Comments on Sinkholed
Automated legal actions and takedowns like this introduce a lot of risk of collateral damage but I wonder what the alternatives are.
The investigators would likely argue that notifying domain holders would reduce the chance that they can take down a botnet's infrastructure successfully, which seems likely.
Could there be some maximum time after which the 'rule set' for the auto-takedown code needs to be made open source/public? It must presumably be implemented as software and/or configuration files.
That would at least allow for inspection, confirmation and disputes about how it's implemented, and if this was 30 days or so, it shouldn't risk the takedown effort.
While top-tier network engineers are developing takedowns like this, presumably they'll do a good job of minimizing false positives - but as this case shows, it's not always going to be perfect - and I worry that if it becomes more common, we'll see sloppier implementations.
That could lead to connectivity and access issues for more users (again in an international context). It's great that the situation was resolved in this case but I imagine not all users would be able to raise a complaint at a similar level of technical detail and respectful tone and for it to receive the same amount of attention.
Maybe that's untrue. Maybe injustices really do get amplified by social media and relying on companies to notice this 'works'. It doesn't sit particularly well with me as a remediation process though, and I'm not sure it scales.
Andy Beaumont said:
This was a really good write up, thank you.
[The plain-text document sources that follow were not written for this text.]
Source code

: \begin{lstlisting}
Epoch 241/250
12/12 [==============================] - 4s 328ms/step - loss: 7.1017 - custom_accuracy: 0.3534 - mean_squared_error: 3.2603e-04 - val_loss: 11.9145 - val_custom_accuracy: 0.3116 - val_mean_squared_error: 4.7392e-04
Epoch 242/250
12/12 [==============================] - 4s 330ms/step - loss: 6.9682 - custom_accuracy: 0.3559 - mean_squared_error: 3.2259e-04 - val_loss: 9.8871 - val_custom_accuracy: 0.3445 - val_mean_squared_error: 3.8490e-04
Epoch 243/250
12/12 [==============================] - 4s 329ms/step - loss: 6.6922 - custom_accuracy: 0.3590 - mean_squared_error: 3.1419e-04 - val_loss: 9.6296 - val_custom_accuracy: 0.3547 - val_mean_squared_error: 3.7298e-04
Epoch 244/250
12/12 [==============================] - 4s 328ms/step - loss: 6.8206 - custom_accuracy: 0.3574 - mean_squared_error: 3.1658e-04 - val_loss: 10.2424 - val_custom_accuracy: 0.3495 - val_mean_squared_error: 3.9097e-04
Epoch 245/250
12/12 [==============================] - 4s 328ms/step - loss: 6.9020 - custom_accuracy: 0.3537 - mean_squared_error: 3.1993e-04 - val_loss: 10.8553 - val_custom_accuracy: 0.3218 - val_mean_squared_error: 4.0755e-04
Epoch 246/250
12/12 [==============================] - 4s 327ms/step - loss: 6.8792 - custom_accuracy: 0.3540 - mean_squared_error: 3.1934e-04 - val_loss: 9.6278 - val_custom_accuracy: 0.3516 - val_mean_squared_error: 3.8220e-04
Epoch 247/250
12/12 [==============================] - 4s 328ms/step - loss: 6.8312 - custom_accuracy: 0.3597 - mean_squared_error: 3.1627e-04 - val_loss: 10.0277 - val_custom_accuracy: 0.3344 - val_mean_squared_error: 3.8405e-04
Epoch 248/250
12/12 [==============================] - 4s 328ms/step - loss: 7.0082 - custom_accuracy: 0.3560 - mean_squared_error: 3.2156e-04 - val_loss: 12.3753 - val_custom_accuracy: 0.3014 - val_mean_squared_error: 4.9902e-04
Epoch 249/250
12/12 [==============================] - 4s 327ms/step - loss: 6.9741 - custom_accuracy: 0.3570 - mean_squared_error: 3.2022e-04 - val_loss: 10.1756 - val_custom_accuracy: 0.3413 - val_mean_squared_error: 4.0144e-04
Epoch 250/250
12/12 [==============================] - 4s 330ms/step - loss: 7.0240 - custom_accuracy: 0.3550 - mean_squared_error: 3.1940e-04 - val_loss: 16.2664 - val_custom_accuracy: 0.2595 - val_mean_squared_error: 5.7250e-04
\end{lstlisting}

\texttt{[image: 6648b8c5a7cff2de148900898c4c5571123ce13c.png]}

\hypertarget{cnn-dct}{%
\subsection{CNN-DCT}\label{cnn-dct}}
And congratulations on getting your domain back.
Tim Nolet said:
Props to you by reacting suitably: worried, but calm and measured and not jumping on some Twitter outrage bandwagon.
Yves Dorfsman said:
The scariest part is that it looks like this got resolved quickly only because your tweet got noticed and retweeted. I wonder how long it would have taken otherwise.
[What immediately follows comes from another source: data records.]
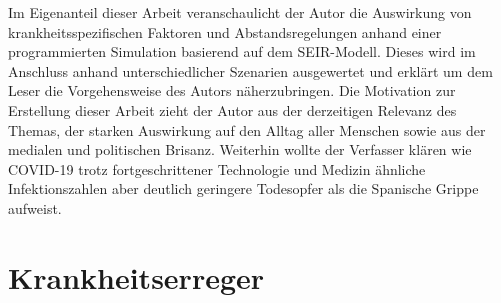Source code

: \documentclass[12pt]{article}
\begin{document}
Im Eigenanteil dieser Arbeit veranschaulicht der Autor die Auswirkung von krankheitsspezifischen Faktoren und Abstandsregelungen anhand einer programmierten Simulation basierend auf dem SEIR-Modell. Dieses wird im Anschluss anhand unterschiedlicher Szenarien ausgewertet und erklärt um dem Leser die Vorgehensweise des Autors näherzubringen. Die Motivation zur Erstellung dieser Arbeit zieht der Autor aus der derzeitigen Relevanz des Themas, der starken Auswirkung auf den Alltag aller Menschen sowie aus der medialen und politischen Brisanz. Weiterhin wollte der Verfasser klären wie COVID-19 trotz fortgeschrittener Technologie und Medizin ähnliche Infektionszahlen aber deutlich geringere Todesopfer als die Spanische Grippe aufweist.

\newpage
\section{Krankheitserreger}\label{sec:Krankheitserreger}
\end{document}
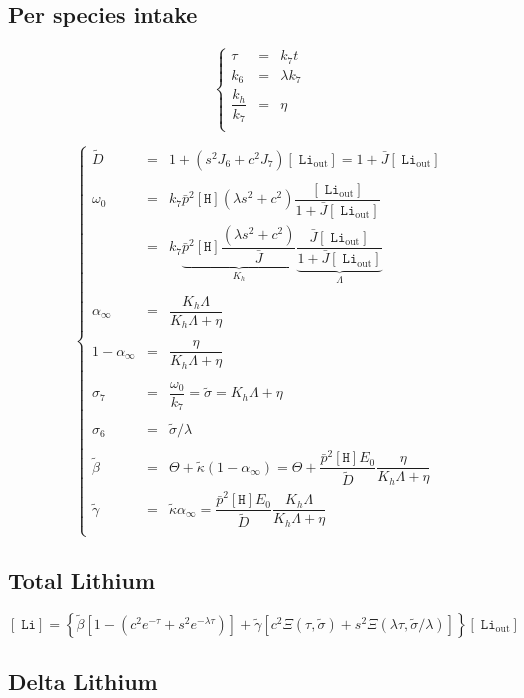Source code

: \documentclass[aps,onecolumn,12pt]{revtex4}
\newcommand{\mychem}[1]{\mathtt{#1}}
\newcommand{\myconc}[1]{\left\lbrack{#1}\right\rbrack}
\newcommand{\spLi}[1]{{~^{\mychem{#1}}\mychem{Li}}}
\newcommand{\Li}[1]{\myconc{\spLi{#1}}}
\newcommand{\spLiOut}[1]{{\spLi{#1}}_{\mathrm{out}}}
\newcommand{\LiOut}[1]{\myconc{\spLiOut{#1}}}
\newcommand{\spproton}{\mychem{H}}
\newcommand{\proton}{\myconc{\spproton}}
\begin{document}
\subsection{Per species intake}
\begin{equation}
\left\lbrace
	\begin{array}{rcl}
	\tau & = & k_7 t\\
	k_6  & = & \lambda k_7\\
	\dfrac{k_h}{k_7} & = & \eta \\
	\end{array}
\right.
\end{equation}

\begin{equation}
\left\lbrace
	\begin{array}{rcl}
	\tilde{D} & = & 1 + \left(s^2J_6+c^2J_7\right) \LiOut{} = 1+\bar{J} \LiOut{}\\
	\\
	\omega_0  & = & k_7 \bar{p}^2 \proton \left(\lambda s^2+c^2\right) \dfrac{ \LiOut{} }{1+\bar{J}\LiOut{}} \\
	& = & k_7 \underbrace{\bar{p}^2 \proton \dfrac{\left(\lambda s^2+c^2\right)}{\bar{J}}}_{K_h}
	\underbrace{ \dfrac{ \bar{J} \LiOut{} }{1+\bar{J}\LiOut{}}}_{\Lambda}\\
	\\
	\alpha_\infty & = & \dfrac{K_h\Lambda}{K_h\Lambda+\eta}\\
	\\
	1-\alpha_\infty & = & \dfrac{\eta}{K_h\Lambda+\eta}\\
	\\
	\sigma_7 & = & \dfrac{\omega_0}{k_7} = \tilde\sigma = K_h\Lambda+\eta\\
	\\
	\sigma_6 & = & \tilde\sigma/\lambda\\
	\\
	\tilde\beta & = & \Theta + \tilde\kappa\left(1-\alpha_\infty\right) = \Theta+\dfrac{\bar{p}^2 \proton E_0}{\tilde{D}}  \dfrac{\eta}{K_h\Lambda+\eta}\\
	\tilde\gamma & = & \tilde\kappa \alpha_\infty = \dfrac{\bar{p}^2 \proton E_0}{\tilde{D}}\dfrac{K_h\Lambda}{K_h\Lambda+\eta}\\
	\end{array}
\right.
\end{equation}

\subsection{Total Lithium}

\begin{equation}
\Li{} = \left\lbrace\tilde\beta\left[ 1 - \left(c^2e^{-\tau}+s^2e^{-\lambda\tau}\right) \right] 
+ \tilde\gamma\left[ c^2\Xi\left(\tau,\tilde\sigma\right) + s^2\Xi\left(\lambda\tau,\tilde\sigma/\lambda\right)\right]\right\rbrace \LiOut{}
\end{equation}

\subsection{Delta Lithium}
\end{document}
Someone less technical would likely have no idea what happened to their domain. An individual relying on their web presence for income could be massively impacted by something like this. There really does not seem to be a clear way for someone to a) know what the problem is, and b) get it resolved quickly.
As a small business owner, this terrifies me. Since the TTL for NS records is 48 hours, a domain takeover like this could easily bankrupt a lot of SaaS companies.
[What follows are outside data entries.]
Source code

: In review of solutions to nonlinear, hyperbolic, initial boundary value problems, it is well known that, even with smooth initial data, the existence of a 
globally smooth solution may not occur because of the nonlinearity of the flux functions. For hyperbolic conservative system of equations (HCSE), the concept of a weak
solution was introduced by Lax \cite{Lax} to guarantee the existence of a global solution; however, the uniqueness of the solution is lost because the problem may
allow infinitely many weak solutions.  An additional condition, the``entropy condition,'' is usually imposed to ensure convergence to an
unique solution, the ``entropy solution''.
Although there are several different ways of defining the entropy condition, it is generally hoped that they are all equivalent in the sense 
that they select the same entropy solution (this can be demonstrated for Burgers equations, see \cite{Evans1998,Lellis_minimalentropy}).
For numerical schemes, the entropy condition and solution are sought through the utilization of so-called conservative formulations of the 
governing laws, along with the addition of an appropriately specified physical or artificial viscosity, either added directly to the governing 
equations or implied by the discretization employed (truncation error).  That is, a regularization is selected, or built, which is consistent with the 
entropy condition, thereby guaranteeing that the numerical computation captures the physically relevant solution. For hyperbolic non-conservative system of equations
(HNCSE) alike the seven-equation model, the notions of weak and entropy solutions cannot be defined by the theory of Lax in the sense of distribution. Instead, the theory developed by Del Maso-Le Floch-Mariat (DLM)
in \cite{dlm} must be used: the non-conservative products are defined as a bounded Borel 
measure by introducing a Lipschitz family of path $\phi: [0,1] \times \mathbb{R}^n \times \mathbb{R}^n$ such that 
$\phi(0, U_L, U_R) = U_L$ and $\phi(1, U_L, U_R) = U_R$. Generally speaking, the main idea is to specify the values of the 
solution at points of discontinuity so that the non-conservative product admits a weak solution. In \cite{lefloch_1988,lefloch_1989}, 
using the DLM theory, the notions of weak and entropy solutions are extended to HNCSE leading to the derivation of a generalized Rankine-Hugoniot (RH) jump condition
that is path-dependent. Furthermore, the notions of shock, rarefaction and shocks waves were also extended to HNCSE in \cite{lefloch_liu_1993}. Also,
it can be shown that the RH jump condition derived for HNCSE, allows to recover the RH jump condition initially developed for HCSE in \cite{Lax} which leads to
What options are there to prevent this? Would a registrar such as MarkMonitor provide at least some notice or protection?
Dylan Pyle said:
A couple of years ago we lost our domain (see The Duct Tape Holding the Internet Together) due to a registrar (that we were not a customer of) erroneously issuing a suspension. The amount of honor system involved in the whole process, particularly in ccTLDs without as much oversight, was really surprising.
Samuel Klein said:
Thank you for this. We are definitely seeing the declining use of centralized domain-resolution. It has advantages only when it is not itself being gamed, and increasingly companies and governmental orgs have found ways to do just that. At the very least every domain should have dual central + decentral resolutions, and browsers should give you options when the resolutions conflict.
I'm glad that this particular instance was resolved reasonably gracefully, but all it would have taken is a less informed or connected victim and it would have been so much worse.
Richard Kirkendall said:
Susam, I'm glad we were able to get this resolved for you and I apologize for the inconvenience and the scare this caused you.